◆ **Task details**: Using the data below, show every line where the word "flakes" occurs.

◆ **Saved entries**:
= = = = =
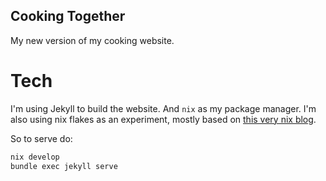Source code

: Cooking Together
----------------

My new version of my cooking website.

# Tech

I'm using Jekyll to build the website.
And `nix` as my package manager.
I'm also using nix flakes as an experiment,
mostly based on [this very nix blog](https://xeiaso.net/blog/nix-flakes-1-2022-02-21).

So to serve do:

```bash
nix develop
bundle exec jekyll serve
```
= = = = =
◆ **Exercise solution**:
I'm also using nix flakes as an experiment,
mostly based on [this very nix blog](https://xeiaso.net/blog/nix-flakes-1-2022-02-21).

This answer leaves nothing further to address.